**Extracted data entries:**
..........

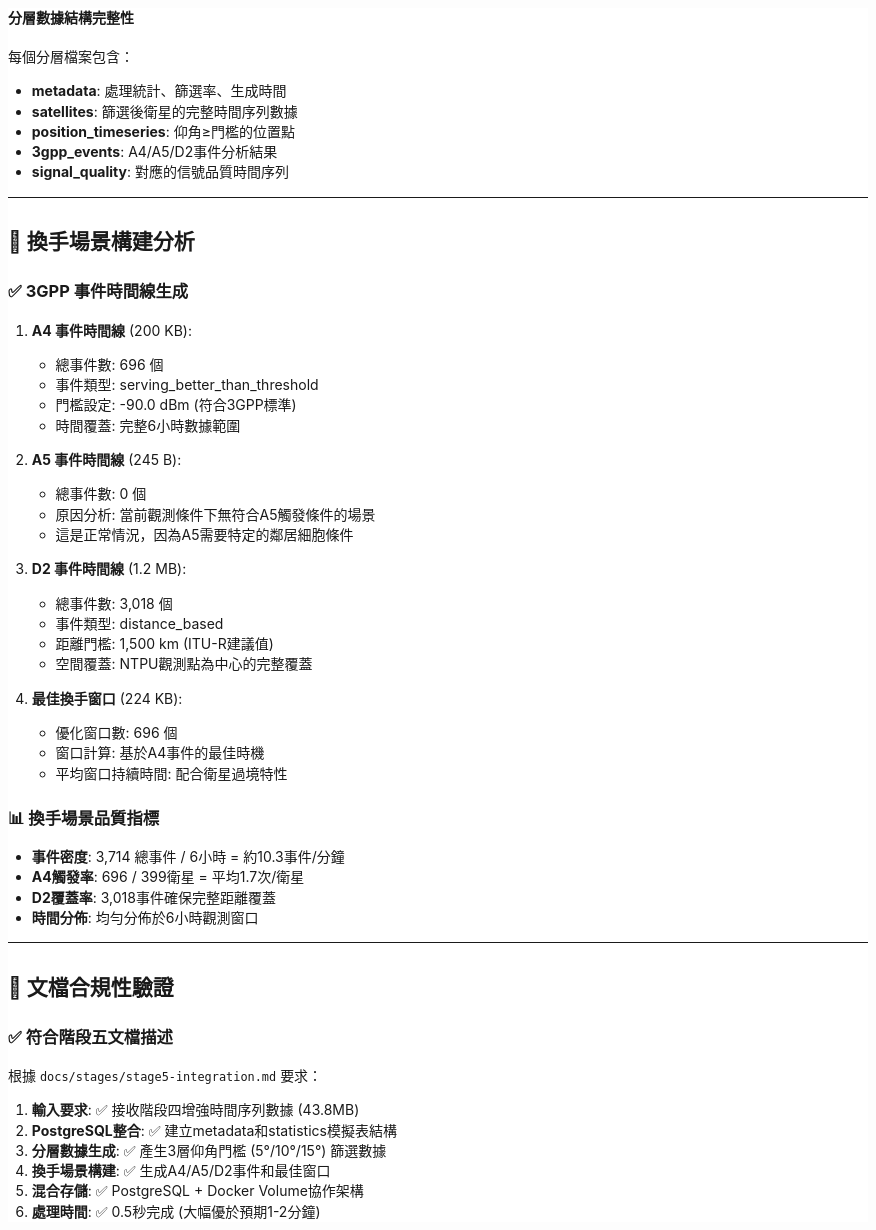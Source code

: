#### 分層數據結構完整性
每個分層檔案包含：
- **metadata**: 處理統計、篩選率、生成時間
- **satellites**: 篩選後衛星的完整時間序列數據
- **position_timeseries**: 仰角≥門檻的位置點
- **3gpp_events**: A4/A5/D2事件分析結果
- **signal_quality**: 對應的信號品質時間序列

---

## 🎯 換手場景構建分析

### ✅ 3GPP 事件時間線生成
1. **A4 事件時間線** (200 KB):
   - 總事件數: 696 個
   - 事件類型: serving_better_than_threshold
   - 門檻設定: -90.0 dBm (符合3GPP標準)
   - 時間覆蓋: 完整6小時數據範圍

2. **A5 事件時間線** (245 B):
   - 總事件數: 0 個
   - 原因分析: 當前觀測條件下無符合A5觸發條件的場景
   - 這是正常情況，因為A5需要特定的鄰居細胞條件

3. **D2 事件時間線** (1.2 MB):
   - 總事件數: 3,018 個
   - 事件類型: distance_based
   - 距離門檻: 1,500 km (ITU-R建議值)
   - 空間覆蓋: NTPU觀測點為中心的完整覆蓋

4. **最佳換手窗口** (224 KB):
   - 優化窗口數: 696 個
   - 窗口計算: 基於A4事件的最佳時機
   - 平均窗口持續時間: 配合衛星過境特性

### 📊 換手場景品質指標
- **事件密度**: 3,714 總事件 / 6小時 = 約10.3事件/分鐘
- **A4觸發率**: 696 / 399衛星 = 平均1.7次/衛星
- **D2覆蓋率**: 3,018事件確保完整距離覆蓋
- **時間分佈**: 均勻分佈於6小時觀測窗口

---

## 🎯 文檔合規性驗證

### ✅ 符合階段五文檔描述
根據 `docs/stages/stage5-integration.md` 要求：

1. **輸入要求**: ✅ 接收階段四增強時間序列數據 (43.8MB)
2. **PostgreSQL整合**: ✅ 建立metadata和statistics模擬表結構
3. **分層數據生成**: ✅ 產生3層仰角門檻 (5°/10°/15°) 篩選數據
4. **換手場景構建**: ✅ 生成A4/A5/D2事件和最佳窗口
5. **混合存儲**: ✅ PostgreSQL + Docker Volume協作架構
6. **處理時間**: ✅ 0.5秒完成 (大幅優於預期1-2分鐘)
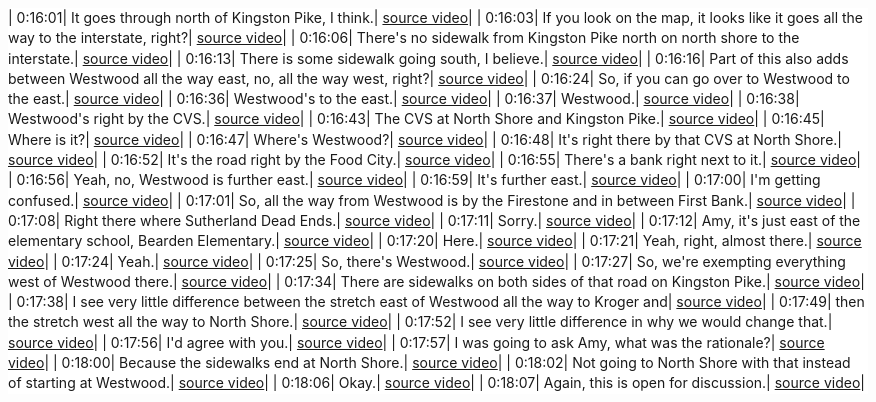 | 0:16:01| It goes through north of Kingston Pike, I think.| [source video](https://archive.org/details/planning-r-399-220809-agenda-review?start=961)|
| 0:16:03| If you look on the map, it looks like it goes all the way to the interstate, right?| [source video](https://archive.org/details/planning-r-399-220809-agenda-review?start=963)|
| 0:16:06| There's no sidewalk from Kingston Pike north on north shore to the interstate.| [source video](https://archive.org/details/planning-r-399-220809-agenda-review?start=966)|
| 0:16:13| There is some sidewalk going south, I believe.| [source video](https://archive.org/details/planning-r-399-220809-agenda-review?start=973)|
| 0:16:16| Part of this also adds between Westwood all the way east, no, all the way west, right?| [source video](https://archive.org/details/planning-r-399-220809-agenda-review?start=976)|
| 0:16:24| So, if you can go over to Westwood to the east.| [source video](https://archive.org/details/planning-r-399-220809-agenda-review?start=984)|
| 0:16:36| Westwood's to the east.| [source video](https://archive.org/details/planning-r-399-220809-agenda-review?start=996)|
| 0:16:37| Westwood.| [source video](https://archive.org/details/planning-r-399-220809-agenda-review?start=997)|
| 0:16:38| Westwood's right by the CVS.| [source video](https://archive.org/details/planning-r-399-220809-agenda-review?start=998)|
| 0:16:43| The CVS at North Shore and Kingston Pike.| [source video](https://archive.org/details/planning-r-399-220809-agenda-review?start=1003)|
| 0:16:45| Where is it?| [source video](https://archive.org/details/planning-r-399-220809-agenda-review?start=1005)|
| 0:16:47| Where's Westwood?| [source video](https://archive.org/details/planning-r-399-220809-agenda-review?start=1007)|
| 0:16:48| It's right there by that CVS at North Shore.| [source video](https://archive.org/details/planning-r-399-220809-agenda-review?start=1008)|
| 0:16:52| It's the road right by the Food City.| [source video](https://archive.org/details/planning-r-399-220809-agenda-review?start=1012)|
| 0:16:55| There's a bank right next to it.| [source video](https://archive.org/details/planning-r-399-220809-agenda-review?start=1015)|
| 0:16:56| Yeah, no, Westwood is further east.| [source video](https://archive.org/details/planning-r-399-220809-agenda-review?start=1016)|
| 0:16:59| It's further east.| [source video](https://archive.org/details/planning-r-399-220809-agenda-review?start=1019)|
| 0:17:00| I'm getting confused.| [source video](https://archive.org/details/planning-r-399-220809-agenda-review?start=1020)|
| 0:17:01| So, all the way from Westwood is by the Firestone and in between First Bank.| [source video](https://archive.org/details/planning-r-399-220809-agenda-review?start=1021)|
| 0:17:08| Right there where Sutherland Dead Ends.| [source video](https://archive.org/details/planning-r-399-220809-agenda-review?start=1028)|
| 0:17:11| Sorry.| [source video](https://archive.org/details/planning-r-399-220809-agenda-review?start=1031)|
| 0:17:12| Amy, it's just east of the elementary school, Bearden Elementary.| [source video](https://archive.org/details/planning-r-399-220809-agenda-review?start=1032)|
| 0:17:20| Here.| [source video](https://archive.org/details/planning-r-399-220809-agenda-review?start=1040)|
| 0:17:21| Yeah, right, almost there.| [source video](https://archive.org/details/planning-r-399-220809-agenda-review?start=1041)|
| 0:17:24| Yeah.| [source video](https://archive.org/details/planning-r-399-220809-agenda-review?start=1044)|
| 0:17:25| So, there's Westwood.| [source video](https://archive.org/details/planning-r-399-220809-agenda-review?start=1045)|
| 0:17:27| So, we're exempting everything west of Westwood there.| [source video](https://archive.org/details/planning-r-399-220809-agenda-review?start=1047)|
| 0:17:34| There are sidewalks on both sides of that road on Kingston Pike.| [source video](https://archive.org/details/planning-r-399-220809-agenda-review?start=1054)|
| 0:17:38| I see very little difference between the stretch east of Westwood all the way to Kroger and| [source video](https://archive.org/details/planning-r-399-220809-agenda-review?start=1058)|
| 0:17:49| then the stretch west all the way to North Shore.| [source video](https://archive.org/details/planning-r-399-220809-agenda-review?start=1069)|
| 0:17:52| I see very little difference in why we would change that.| [source video](https://archive.org/details/planning-r-399-220809-agenda-review?start=1072)|
| 0:17:56| I'd agree with you.| [source video](https://archive.org/details/planning-r-399-220809-agenda-review?start=1076)|
| 0:17:57| I was going to ask Amy, what was the rationale?| [source video](https://archive.org/details/planning-r-399-220809-agenda-review?start=1077)|
| 0:18:00| Because the sidewalks end at North Shore.| [source video](https://archive.org/details/planning-r-399-220809-agenda-review?start=1080)|
| 0:18:02| Not going to North Shore with that instead of starting at Westwood.| [source video](https://archive.org/details/planning-r-399-220809-agenda-review?start=1082)|
| 0:18:06| Okay.| [source video](https://archive.org/details/planning-r-399-220809-agenda-review?start=1086)|
| 0:18:07| Again, this is open for discussion.| [source video](https://archive.org/details/planning-r-399-220809-agenda-review?start=1087)|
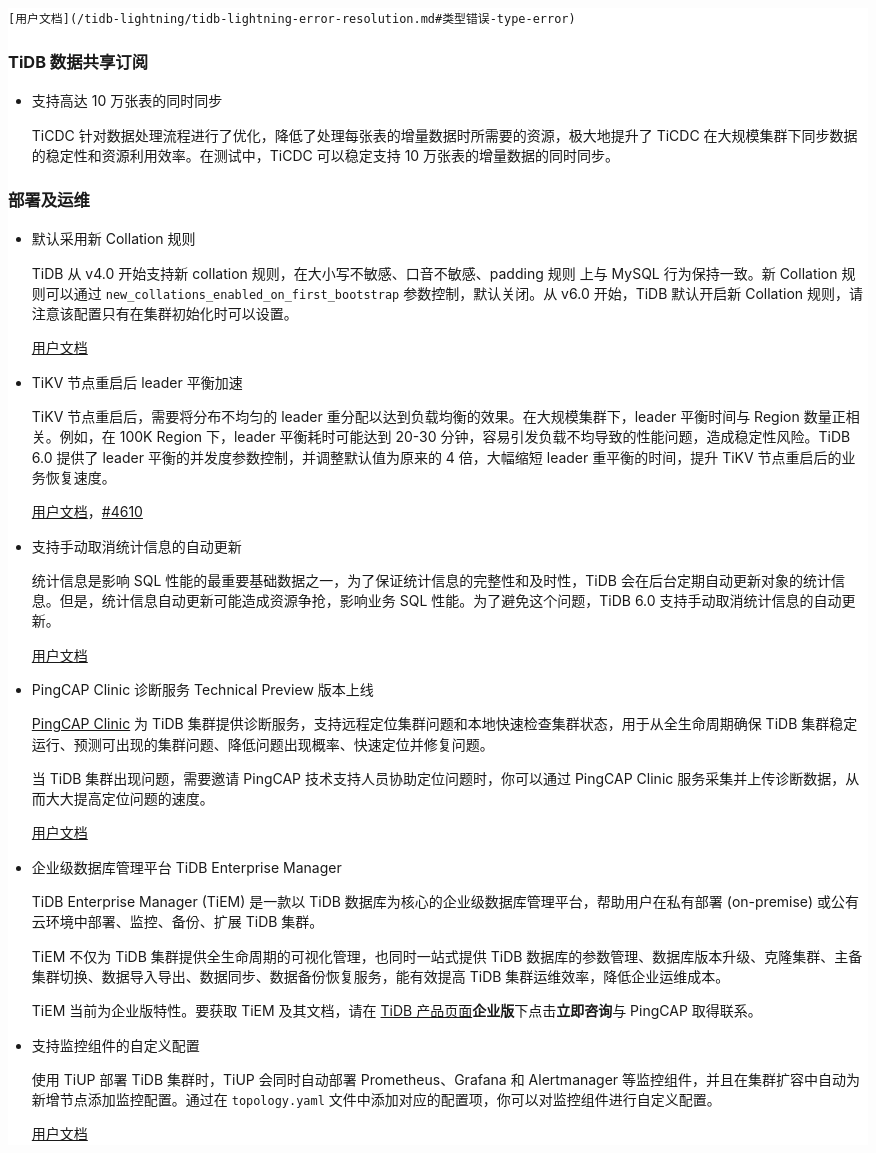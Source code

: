     [用户文档](/tidb-lightning/tidb-lightning-error-resolution.md#类型错误-type-error)

### TiDB 数据共享订阅

- 支持高达 10 万张表的同时同步

    TiCDC 针对数据处理流程进行了优化，降低了处理每张表的增量数据时所需要的资源，极大地提升了 TiCDC 在大规模集群下同步数据的稳定性和资源利用效率。在测试中，TiCDC 可以稳定支持 10 万张表的增量数据的同时同步。

### 部署及运维

- 默认采用新 Collation 规则

    TiDB 从 v4.0 开始支持新 collation 规则，在大小写不敏感、口音不敏感、padding 规则 上与 MySQL 行为保持一致。新 Collation 规则可以通过 `new_collations_enabled_on_first_bootstrap` 参数控制，默认关闭。从 v6.0 开始，TiDB 默认开启新 Collation 规则，请注意该配置只有在集群初始化时可以设置。

    [用户文档](/tidb-configuration-file.md#new_collations_enabled_on_first_bootstrap)

- TiKV 节点重启后 leader 平衡加速

    TiKV 节点重启后，需要将分布不均匀的 leader 重分配以达到负载均衡的效果。在大规模集群下，leader 平衡时间与 Region 数量正相关。例如，在 100K Region 下，leader 平衡耗时可能达到 20-30 分钟，容易引发负载不均导致的性能问题，造成稳定性风险。TiDB 6.0 提供了 leader 平衡的并发度参数控制，并调整默认值为原来的 4 倍，大幅缩短 leader 重平衡的时间，提升 TiKV 节点重启后的业务恢复速度。

    [用户文档](/pd-control.md#scheduler-config-balance-leader-scheduler)，[#4610](https://github.com/tikv/pd/issues/4610)

- 支持手动取消统计信息的自动更新

    统计信息是影响 SQL 性能的最重要基础数据之一，为了保证统计信息的完整性和及时性，TiDB 会在后台定期自动更新对象的统计信息。但是，统计信息自动更新可能造成资源争抢，影响业务 SQL 性能。为了避免这个问题，TiDB 6.0 支持手动取消统计信息的自动更新。

    [用户文档](/statistics.md#自动更新)

- PingCAP Clinic 诊断服务 Technical Preview 版本上线

    [PingCAP Clinic](https://clinic.pingcap.com.cn) 为 TiDB 集群提供诊断服务，支持远程定位集群问题和本地快速检查集群状态，用于从全生命周期确保 TiDB 集群稳定运行、预测可出现的集群问题、降低问题出现概率、快速定位并修复问题。

    当 TiDB 集群出现问题，需要邀请 PingCAP 技术支持人员协助定位问题时，你可以通过 PingCAP Clinic 服务采集并上传诊断数据，从而大大提高定位问题的速度。

    [用户文档](/clinic-introduction.md)

- 企业级数据库管理平台 TiDB Enterprise Manager

    TiDB Enterprise Manager (TiEM) 是一款以 TiDB 数据库为核心的企业级数据库管理平台，帮助用户在私有部署 (on-premise) 或公有云环境中部署、监控、备份、扩展 TiDB 集群。

    TiEM 不仅为 TiDB 集群提供全生命周期的可视化管理，也同时一站式提供 TiDB 数据库的参数管理、数据库版本升级、克隆集群、主备集群切换、数据导入导出、数据同步、数据备份恢复服务，能有效提高 TiDB 集群运维效率，降低企业运维成本。

    TiEM 当前为企业版特性。要获取 TiEM 及其文档，请在 [TiDB 产品页面](https://pingcap.com/zh/product/#SelectProduct)**企业版**下点击**立即咨询**与 PingCAP 取得联系。

- 支持监控组件的自定义配置

    使用 TiUP 部署 TiDB 集群时，TiUP 会同时自动部署 Prometheus、Grafana 和 Alertmanager 等监控组件，并且在集群扩容中自动为新增节点添加监控配置。通过在 `topology.yaml` 文件中添加对应的配置项，你可以对监控组件进行自定义配置。

    [用户文档](/customized-montior-in-tiup-environment.md)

..........

**Assigned task:**
Where does "going" appear in the records above? Copy each line that holds it.

**Solution for this task:**
| 0:16:13| There is some sidewalk going south, I believe.| [source video](https://archive.org/details/planning-r-399-220809-agenda-review?start=973)|
| 0:17:57| I was going to ask Amy, what was the rationale?| [source video](https://archive.org/details/planning-r-399-220809-agenda-review?start=1077)|
| 0:18:02| Not going to North Shore with that instead of starting at Westwood.| [source video](https://archive.org/details/planning-r-399-220809-agenda-review?start=1082)|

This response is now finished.